Reproduce the listing below exactly. Pictures do not belong in the copy.
+++ Dataset extract +++
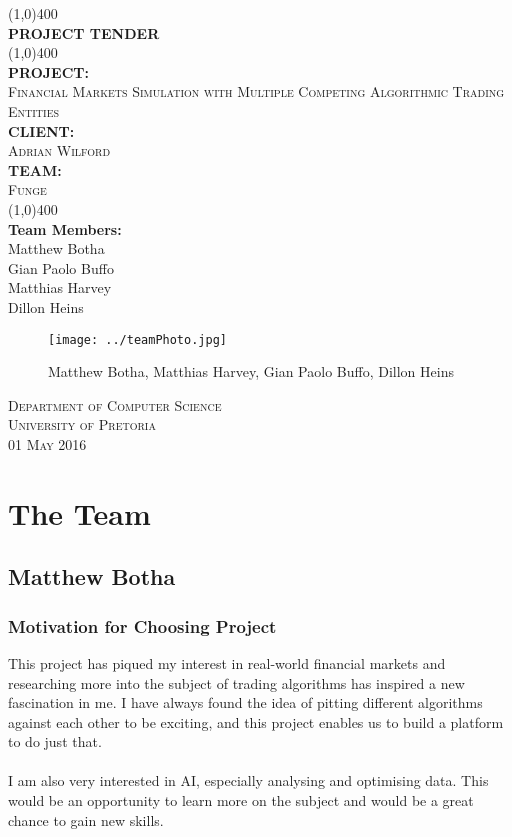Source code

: \documentclass{article}
\begin{document}
\begin{titlepage}
	\begin{center}
		\line(1,0){400}\\
		[6mm]
		\huge{\bfseries PROJECT TENDER}\\
		[2mm]
		\line(1,0){400}\\
		[5mm]
		\large\textbf{PROJECT:}\\\textsc{Financial Markets Simulation with Multiple Competing Algorithmic Trading Entities}\\
		[3mm]
		\large\textbf{CLIENT:}\\\textsc{Adrian Wilford}\\
		[3mm]
		\large \textbf{TEAM:}\\\textsc{Funge}\\
		\line(1,0){400}\\
		[5mm]
		\large \textbf{Team Members:}\\
		[3mm]
		\large Matthew Botha\\
		\large Gian Paolo Buffo\\
		\large Matthias Harvey\\
        \large Dillon Heins\\[3mm]
		\begin{figure}[H]
			\centering
			\texttt{[image: ../teamPhoto.jpg]}
			\caption{Matthew Botha, Matthias Harvey, Gian Paolo Buffo, Dillon Heins}
		\end{figure}
    \end{center}

    \begin{flushright}
        \textsc{\large Department of Computer Science\\
        University of Pretoria\\
        01 May 2016\\}
    \end{flushright}
\end{titlepage}

\section{The Team}
	\subsection{Matthew Botha}
		
		\subsubsection{Motivation for Choosing Project}
			This project has piqued my interest in real-world financial markets and researching more into the subject of trading algorithms has inspired a new fascination in me.	I have always found the idea of pitting different algorithms against each other to be exciting, and this project enables us to build a platform to do just that.
			\\\\
			I am also very interested in AI, especially analysing and optimising data. This would be an opportunity to learn more on the subject and would be a great chance to gain new skills.
			
\end{document}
+++
Answer box:
Source code

: \documentclass{article}
\begin{document}
\begin{titlepage}
	\begin{center}
		\line(1,0){400}\\
		[6mm]
		\huge{\bfseries PROJECT TENDER}\\
		[2mm]
		\line(1,0){400}\\
		[5mm]
		\large\textbf{PROJECT:}\\\textsc{Financial Markets Simulation with Multiple Competing Algorithmic Trading Entities}\\
		[3mm]
		\large\textbf{CLIENT:}\\\textsc{Adrian Wilford}\\
		[3mm]
		\large \textbf{TEAM:}\\\textsc{Funge}\\
		\line(1,0){400}\\
		[5mm]
		\large \textbf{Team Members:}\\
		[3mm]
		\large Matthew Botha\\
		\large Gian Paolo Buffo\\
		\large Matthias Harvey\\
        \large Dillon Heins\\[3mm]
		\begin{figure}[H]
			\centering
			\texttt{[image: ../teamPhoto.jpg]}
			\caption{Matthew Botha, Matthias Harvey, Gian Paolo Buffo, Dillon Heins}
		\end{figure}
    \end{center}

    \begin{flushright}
        \textsc{\large Department of Computer Science\\
        University of Pretoria\\
        01 May 2016\\}
    \end{flushright}
\end{titlepage}

\section{The Team}
	\subsection{Matthew Botha}
		
		\subsubsection{Motivation for Choosing Project}
			This project has piqued my interest in real-world financial markets and researching more into the subject of trading algorithms has inspired a new fascination in me.	I have always found the idea of pitting different algorithms against each other to be exciting, and this project enables us to build a platform to do just that.
			\\\\
			I am also very interested in AI, especially analysing and optimising data. This would be an opportunity to learn more on the subject and would be a great chance to gain new skills.
			
\end{document}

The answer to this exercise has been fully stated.